HELENA — This week, jurors in Leon Ford’s trial heard from some of the investigators who began following up on the killing of John “Mike” Crites more than a decade ago.
Wednesday was the fifth day of testimony. Ford is charged with deliberate homicide and tampering with evidence in connection with Crites’ 2011 death.
The two men both owned property along Turk Road, in a rural area northwest of Helena, and they had a dispute over road access.
On Tuesday, the prosecution presented a five-hour recording of a 2012 interview Lewis and Clark County Sheriff’s Office investigators conducted with Ford at his home in Washington state.
It occurred several months after Crites’ dismembered remains were discovered on the east side of MacDonald Pass — but before his skull was found several miles west of the pass in September 2012.
In the interview, Ford repeatedly denied having anything to do with Crites’ death. He said he had the law and a court order on his side in his dispute with Crites, so he had no reason to kill him.
Investigators challenged Ford, saying they saw inconsistencies in his story, including what he was doing the morning of June 26, 2011 — immediately after the time Crites made his last known phone call.
They pointed to images from a camera installed by another neighbor, showing Ford’s truck going up the road at nearly the same time.
The investigators suggested Ford might have been surprised by Crites and ended up in a confrontation with him. Ford again denied it, saying, as a military veteran, he had been in life-threatening situations before and wouldn’t have panicked.
He said he had previously contacted law enforcement to tell his side of the story regarding arguments with Crites, and he would have called them again if he had killed someone in self-defense.

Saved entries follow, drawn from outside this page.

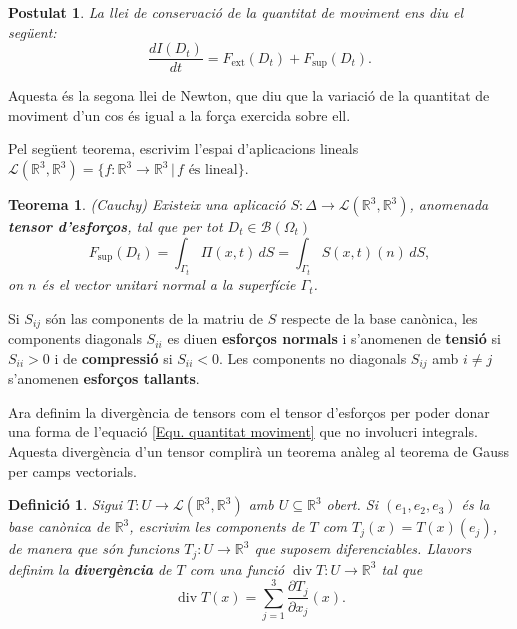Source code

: \documentclass{article}
\numberwithin{equation}{section}
\DeclareMathOperator{\diver}{div}
\newtheorem{teorema}{Teorema}[section]
\newtheorem{definicio}{Definici\'{o}}[section]
\newtheorem{postulat}{Postulat}[section]
\begin{document}
\begin{postulat}\label{Pos: quantitat moviment}
La llei de conservaci\'{o} de la quantitat de moviment ens diu el seg\"{u}ent:
\begin{equation}\label{Equ. quantitat moviment}
\frac{dI(D_t)}{dt}=F_{\text{ext}}(D_t)+F_{\text{sup}}(D_t).
\end{equation}
\end{postulat}

Aquesta \'{e}s la segona llei de Newton, que diu que la variaci\'{o} de la quantitat de moviment d'un cos \'{e}s igual a la for\c{c}a exercida sobre ell.

Pel seg\"{u}ent teorema, escrivim l'espai d'aplicacions lineals $\mathcal{L}(\mathbb{R}^3,\mathbb{R}^3)=\{f:\mathbb{R}^3\rightarrow\mathbb{R}^3\,|\,f\text{ \'{e}s lineal}\}$.

\begin{teorema}
(Cauchy) Existeix una aplicaci\'{o} $S:\Delta\rightarrow\mathcal{L}(\mathbb{R}^3,\mathbb{R}^3)$, anomenada \textbf{tensor d'esfor\c{c}os}, tal que per tot $D_t\in\mathcal{B}(\Omega_t)$
\[F_{\text{sup}}(D_t)=\int_{\Gamma_t}\Pi(x,t)\,dS=\int_{\Gamma_t}S(x,t)(n)\,dS,\]
on $n$ \'{e}s el vector unitari normal a la superf\'{i}cie $\Gamma_t$.
\end{teorema}

Si $S_{ij}$ s\'{o}n las components de la matriu de $S$ respecte de la base can\`{o}nica, les components diagonals $S_{ii}$ es diuen \textbf{esfor\c{c}os normals} i s'anomenen de \textbf{tensi\'{o}} si $S_{ii}>0$ i de \textbf{compressi\'{o}} si $S_{ii}<0$. Les components no diagonals $S_{ij}$ amb $i\neq j$ s'anomenen \textbf{esfor\c{c}os tallants}.

Ara definim la diverg\`{e}ncia de tensors com el tensor d'esfor\c{c}os per poder donar una forma de l'equaci\'{o} \eqref{Equ. quantitat moviment} que no involucri integrals. Aquesta diverg\`{e}ncia d'un tensor complir\`{a} un teorema an\`{a}leg al teorema de Gauss per camps vectorials.

\begin{definicio}
Sigui $T:U\rightarrow\mathcal{L}(\mathbb{R}^3,\mathbb{R}^3)$ amb $U\subseteq\mathbb{R}^3$ obert. Si $(e_1,e_2,e_3)$ \'{e}s la base can\`{o}nica de $\mathbb{R}^3$, escrivim les components de $T$ com $T_j(x)=T(x)(e_j)$, de manera que s\'{o}n funcions $T_j:U\rightarrow\mathbb{R}^3$ que suposem diferenciables. Llavors definim la \textbf{diverg\`{e}ncia} de $T$ com una funci\'{o} $\diver T:U\rightarrow\mathbb{R}^3$ tal que
\begin{equation}
\diver T(x)=\sum_{j=1}^3\frac{\partial T_{j}}{\partial x_j}(x).
\end{equation}
\end{definicio}
\end{document}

On Wednesday, attorneys questioned Dave Peterson, one of the investigators who conducted the 2012 interview with Ford. Peterson is now retired but was head of LCCSO’s investigation bureau at the time.
Defense attorney Palmer Hoovestal noted that, despite extensive searching on Crites’ land, Ford’s land and other properties in the area, officers hadn’t been able to identify where Crites was killed. He argued the prosecution couldn’t prove it happened immediately after Crites’ call on June 26.

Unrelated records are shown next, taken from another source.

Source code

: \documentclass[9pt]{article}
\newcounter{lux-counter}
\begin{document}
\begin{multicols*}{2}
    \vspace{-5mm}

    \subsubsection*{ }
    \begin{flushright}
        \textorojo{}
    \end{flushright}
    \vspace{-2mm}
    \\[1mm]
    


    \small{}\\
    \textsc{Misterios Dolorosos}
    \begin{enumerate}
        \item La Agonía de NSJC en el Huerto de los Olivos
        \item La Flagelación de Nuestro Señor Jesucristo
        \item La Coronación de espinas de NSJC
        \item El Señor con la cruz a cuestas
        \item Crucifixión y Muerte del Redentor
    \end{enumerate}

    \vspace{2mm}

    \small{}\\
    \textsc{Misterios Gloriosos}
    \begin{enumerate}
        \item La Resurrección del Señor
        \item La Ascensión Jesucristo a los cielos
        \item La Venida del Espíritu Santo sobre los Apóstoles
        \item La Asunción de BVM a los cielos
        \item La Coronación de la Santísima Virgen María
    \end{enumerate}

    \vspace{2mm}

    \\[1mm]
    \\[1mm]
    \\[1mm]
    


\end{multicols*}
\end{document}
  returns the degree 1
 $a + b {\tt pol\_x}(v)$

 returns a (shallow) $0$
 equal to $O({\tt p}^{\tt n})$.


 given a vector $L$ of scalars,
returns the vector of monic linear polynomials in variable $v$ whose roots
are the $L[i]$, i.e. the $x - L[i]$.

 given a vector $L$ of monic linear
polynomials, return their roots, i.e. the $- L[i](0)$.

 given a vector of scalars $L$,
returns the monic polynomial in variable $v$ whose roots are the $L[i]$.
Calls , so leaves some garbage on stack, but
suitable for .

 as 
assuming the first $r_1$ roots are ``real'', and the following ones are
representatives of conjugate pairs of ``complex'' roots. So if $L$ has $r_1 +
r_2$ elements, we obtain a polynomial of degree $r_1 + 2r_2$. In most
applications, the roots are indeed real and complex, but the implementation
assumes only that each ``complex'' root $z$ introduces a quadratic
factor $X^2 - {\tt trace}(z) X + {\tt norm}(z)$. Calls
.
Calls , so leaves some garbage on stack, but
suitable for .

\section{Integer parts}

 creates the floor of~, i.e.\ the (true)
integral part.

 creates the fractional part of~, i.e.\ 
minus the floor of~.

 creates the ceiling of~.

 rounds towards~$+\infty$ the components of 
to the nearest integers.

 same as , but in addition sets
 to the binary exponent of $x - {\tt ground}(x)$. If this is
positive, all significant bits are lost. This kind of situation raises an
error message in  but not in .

“To this day, you don't know where Michael Crites breathed his last breath?” Hoovestal asked Peterson.
“That’s correct,” Peterson answered.
Hoovestal also argued many other residents in the Turk Road area besides Ford had issues with Crites. Peterson said he knew there had been more than 100 law enforcement calls for service to the area because of the ongoing disputes between neighbors.
“One day, somebody would like somebody, and then they wanted somebody else in trouble,” he said. “It was just a continuous circle up there for a while.”

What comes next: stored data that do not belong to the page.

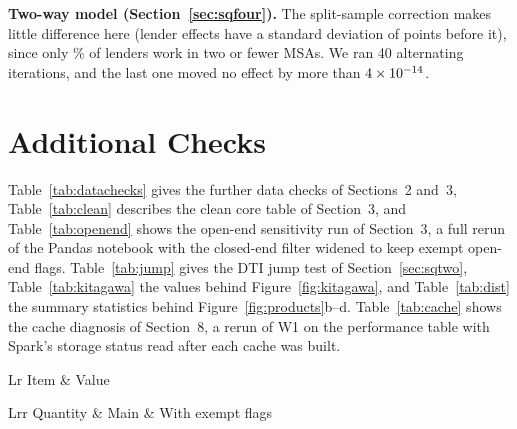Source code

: \documentclass[acmtog,nonacm]{acmart}
\begin{document}
\textbf{Two-way model (Section~\ref{sec:sqfour}).}\label{app:lenders} The split-sample correction makes little difference here (lender effects have a standard deviation of \twLenderFullSD{} points before it), since only \twLeTwoShare\% of lenders work in two or fewer MSAs. We ran 40 alternating iterations, and the last one moved no effect by more than $4\times10^{-14}$.





\section{Additional Checks}\label{app:checks}

Table~\ref{tab:datachecks} gives the further data checks of Sections~2 and~3, Table~\ref{tab:clean} describes the clean core table of Section~3, and Table~\ref{tab:openend} shows the open-end sensitivity run of Section~3, a full rerun of the Pandas notebook with the closed-end filter widened to keep exempt open-end flags. Table~\ref{tab:jump} gives the DTI jump test of Section~\ref{sec:sqtwo}, Table~\ref{tab:kitagawa} the values behind Figure~\ref{fig:kitagawa}, and Table~\ref{tab:dist} the summary statistics behind Figure~\ref{fig:products}b--d. Table~\ref{tab:cache} shows the cache diagnosis of Section~8, a rerun of W1 on the performance table with Spark's storage status read after each cache was built.

\begin{table}[p]
\begin{minipage}[t]{0.47\textwidth}
\caption{Clean core table kept as a notebook output; rows per state and column types are in \texttt{results/clean/}.}\label{tab:clean}
\footnotesize
\setlength{\tabcolsep}{3pt}
\begin{tabularx}{\linewidth}{Lr}
\toprule
Item & Value \\
\midrule
{}
\bottomrule
\end{tabularx}
\end{minipage}\hfill
\begin{minipage}[t]{0.47\textwidth}
\caption{Sensitivity to records whose open-end flag is exempt (gaps and jumps in percentage points).}\label{tab:openend}
\footnotesize
\setlength{\tabcolsep}{3pt}
\begin{tabularx}{\linewidth}{Lrr}
\toprule
Quantity & Main & With exempt flags \\
\midrule
{}
\bottomrule
\end{tabularx}
\end{minipage}
\end{table}
\end{document}
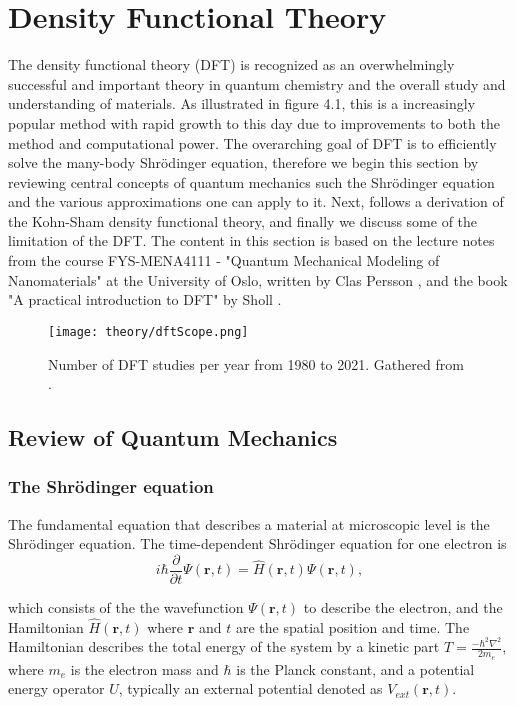 \chapter{Density Functional Theory}
\label{sec:DFT}

The density functional theory (DFT) is recognized as an overwhelmingly successful and important theory in quantum chemistry and the overall study and understanding of materials. As illustrated in figure 4.1, this is a increasingly popular method with rapid growth to this day due to improvements to both the method and computational power. The overarching goal of DFT is to efficiently solve the many-body Shr\"{o}dinger equation, therefore we begin this section by reviewing central concepts of quantum mechanics such the Shr\"{o}dinger equation and the various approximations one can apply to it. Next, follows a derivation of the Kohn-Sham density functional theory, and finally we discuss some of the limitation of the DFT. The content in this section is based on the lecture notes from the course FYS-MENA4111 - "Quantum Mechanical Modeling of Nanomaterials" at the University of Oslo, written by Clas Persson \cite{persson2020}, and the book "A practical introduction to DFT" by Sholl \cite{Sholl2009}. 

\begin{figure}[H]
\centering
\texttt{[image: theory/dftScope.png]}
\caption{Number of DFT studies per year from 1980 to 2021. Gathered from \cite{dimensions}.}
\end{figure}

\section{Review of Quantum Mechanics}

\subsection{The Shr\"{o}dinger equation}
The fundamental equation that describes a material at microscopic level is the Shr\"{o}dinger equation. The time-dependent Shr\"{o}dinger equation for one electron is
\begin{equation}
    i\hbar\frac{\partial}{\partial t}\Psi(\boldsymbol{r}, t) = \hat{H}(\boldsymbol{r},t)\Psi(\boldsymbol{r}, t),
\end{equation}

which consists of the the wavefunction $\Psi(\boldsymbol{r},t)$ to describe the electron, and the Hamiltonian $\hat{H}(\boldsymbol{r},t)$ where $\boldsymbol{r}$ and $t$ are the spatial position and time. The Hamiltonian describes the total energy of the system by a kinetic part $T = \frac{-\hbar^2\nabla^2}{2m_e}$, where $m_e$ is the electron mass and $\hbar$ is the Planck constant, and a potential energy operator $U$, typically an external potential denoted as $V_{ext}(\boldsymbol{r}, t)$.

Prosecutors also called Michael Fegely, who performs analysis on cellphone location data. Fegely looked at data from Crites and Ford’s phones, as well as Ford’s wife’s phone.
Fegely said Crites made several calls from his home on June 26 — including his last call — that were routed through a cell tower near Wolf Creek. He said Ford called his wife around 12:30 that day, and that call also went through the Wolf Creek tower. He said when Ford spoke to his wife later in the day, the calls were routed through other towers — including one on MacDonald Pass.
Fegely also said Crites’ phone received a call from a neighbor on June 28, and that it was connected through a cell tower near Montana City. He said he drove around the area last year using a scanning device and found several areas along Turk Road where that tower was the most likely for a phone to receive a signal.
Defense attorneys questioned doing that type of scan so recently would have the same results as in 2011, in light of the changes in cellphone technology and possible changes to the towers. They also noted that a call transferring from one tower to another does not necessarily indicate that the person moved.
Fegely agreed that the data doesn’t provide specifics of where a phone was located when it made a call, and that the maps he produced for a report don’t give the full picture of where a phone might get signal from a given tower.
“These are always estimates,” he said.